Двери. Двери! Леопольд уже давно не так самонадеян. Сколько он помнил себя, его место – как указывали ему – всегда было в передней, хоть изредка он и представал пред чьи-нибудь светлые очи. Всю их любезность и все их слова, льющиеся патокой, он не ставил ни в грош. «Сейчас мне пришло на ум, и я должен тебе напомнить [спохватившись, шлёт он сыну вдогонку в Мюнхен свои соображения, решив ценным советом облегчить ему пребывание среди своих земляков], что папа Климент XIV, который пожаловал тебе орден, один из знаменитых и влиятельных пап… Надо, чтобы ты [его орден] носил». Он был уверен, что это впечатлит аугсбуржцев и придаст вес его сыну в их глазах. Ему хорошо запомнились пышные чествования Вольфганга в день присуждения ему папского ордена, и общее смятение, когда слух об этом распространился среди знати, им покровительствовавшей. «Нас ждет завтра известие, которое, если это правда, вас поразит.
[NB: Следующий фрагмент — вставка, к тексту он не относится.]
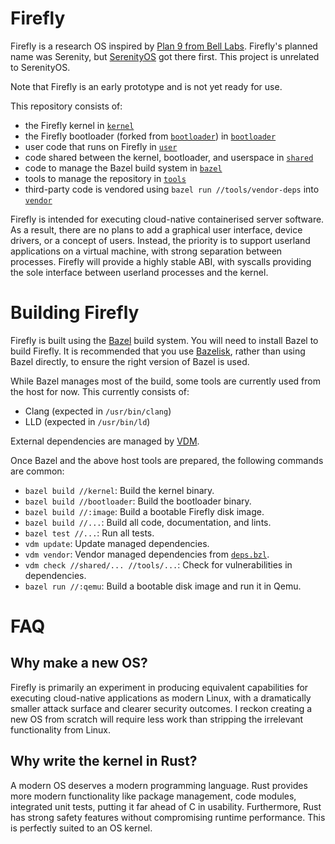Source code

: # Firefly

Firefly is a research OS inspired by [Plan 9 from Bell Labs](https://9p.io/plan9/). Firefly's planned name was Serenity, but [SerenityOS](https://github.com/SerenityOS/serenity) got there first. This project is unrelated to SerenityOS.

Note that Firefly is an early prototype and is not yet ready for use.

This repository consists of:

- the Firefly kernel in [`kernel`](/kernel)
- the Firefly bootloader (forked from [`bootloader`](https://crates.io/crates/bootloader)) in [`bootloader`](/bootloader)
- user code that runs on Firefly in [`user`](/user)
- code shared between the kernel, bootloader, and userspace in [`shared`](/shared)
- code to manage the Bazel build system in [`bazel`](/bazel)
- tools to manage the repository in [`tools`](/tools)
- third-party code is vendored using `bazel run //tools/vendor-deps` into [`vendor`](/vendor)

Firefly is intended for executing cloud-native containerised server software. As a result, there are no plans to add a graphical user interface, device drivers, or a concept of users. Instead, the priority is to support userland applications on a virtual machine, with strong separation between processes. Firefly will provide a highly stable ABI, with syscalls providing the sole interface between userland processes and the kernel.

# Building Firefly

Firefly is built using the [Bazel](https://bazel.build/) build system. You will need to install Bazel to build Firefly. It is recommended that you use [Bazelisk](https://github.com/bazelbuild/bazelisk), rather than using Bazel directly, to ensure the right version of Bazel is used.

While Bazel manages most of the build, some tools are currently used from the host for now. This currently consists of:

- Clang (expected in `/usr/bin/clang`)
- LLD (expected in `/usr/bin/ld`)

External dependencies are managed by [VDM](https://github.com/ProjectSerenity/vdm).

Once Bazel and the above host tools are prepared, the following commands are common:

- `bazel build //kernel`:               Build the kernel binary.
- `bazel build //bootloader`:           Build the bootloader binary.
- `bazel build //:image`:               Build a bootable Firefly disk image.
- `bazel build //...`:                  Build all code, documentation, and lints.
- `bazel test //...`:                   Run all tests.
- `vdm update`:                         Update managed dependencies.
- `vdm vendor`:                         Vendor managed dependencies from [`deps.bzl`](/deps.bzl).
- `vdm check //shared/... //tools/...`: Check for vulnerabilities in dependencies.
- `bazel run //:qemu`:                  Build a bootable disk image and run it in Qemu.

# FAQ

## Why make a new OS?

Firefly is primarily an experiment in producing equivalent capabilities for executing cloud-native applications as modern Linux, with a dramatically smaller attack surface and clearer security outcomes. I reckon creating a new OS from scratch will require less work than stripping the irrelevant functionality from Linux.

## Why write the kernel in Rust?

A modern OS deserves a modern programming language. Rust provides more modern functionality like package management, code modules, integrated unit tests, putting it far ahead of C in usability. Furthermore, Rust has strong safety features without compromising runtime performance. This is perfectly suited to an OS kernel.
Кардинал Паллавичини, действительно, и в этом никто не сомневается, получил распоряжение от папы вручить Вольфгангу орденский крест и диплом». Сам Леопольд был, безусловно, поражен. «Это тот же орден, которого был удостоен Глюк [ликовал он] … И можешь себе представить, Анель, как я смеялся, когда услышал, обращенное к нему [Вольфгангу]: синьор Кавалер. Ты знаешь, что в либретто оперы, отпечатанном при венском дворе, всегда можно прочесть: сеньор Кавалер Глюк. Это свидетельствует, что этот орден известен даже при императорском дворе». Это-то и ввело его в заблуждение. При императорском дворе, конечно, орден известен, и там ему знают цену, но не в провинциальном Аугсбурге. Заявитесь куда-нибудь в забытый Богом угол и представьтесь там местным жителям лауреатом нобелевской премии.
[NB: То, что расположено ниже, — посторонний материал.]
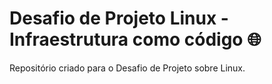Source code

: # Desafio de Projeto Linux - Infraestrutura como código :globe_with_meridians:
Repositório criado para o Desafio de Projeto sobre Linux.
Двери, двери! «Мы тоже должны заполучить такой крестик, чтобы состоять в incorporit [т.е. стать на равных, в одном братстве] c рыцарем Моцартом [прицепился к Вольфгангу сын бургомистра молодой Лангенмантель, заметив у него папский орден „Золотой Шпоры“. Только двумя вещами можно достать человека до печенок: смотреть на него как на пустое место, когда он к вам обращается, либо досаждать ему таким преувеличенным вниманием, чтобы он почувствовал себя голым, выставленным на ярмарочной площади] … Рыцарь, мосье Шпора [наперебой окликали Вольфганга молодой Лангенмантель и его шурин], так нýжно иметь разрешение, чтобы его носить? Такое разрешение стоит дéнег? [Наседали на него два здоровых оболтуса.] Надо заполучить нам этот крестик [впились они Вольфгангу в грудь горящими взглядами]. Я пошлю кое-кого к вам, а вы, будьте так добры, одолжите мне ваш крестик на короткое время, я вам его тотчас же верну [дыша в затылок, приклеился как банный лист молодой Лангенмантель]. Это исключительно для того, чтобы я смог услышать о нем мнение ювелира. Я уверен, что если я спрошу, во сколько он оценит его (этот любопытный человек), он мне ответит: примерно в целый баварский талер [кузен отвлек на себя внимание Вольфганга, а молодой Лангенмантель вскользь щелкнул по „Шпоре“]. Он же дороже не стоит, конечно, вроде – не золотой, скорее медный. Но очень эффектно выглядит на такой, как у вас, богатой одежде».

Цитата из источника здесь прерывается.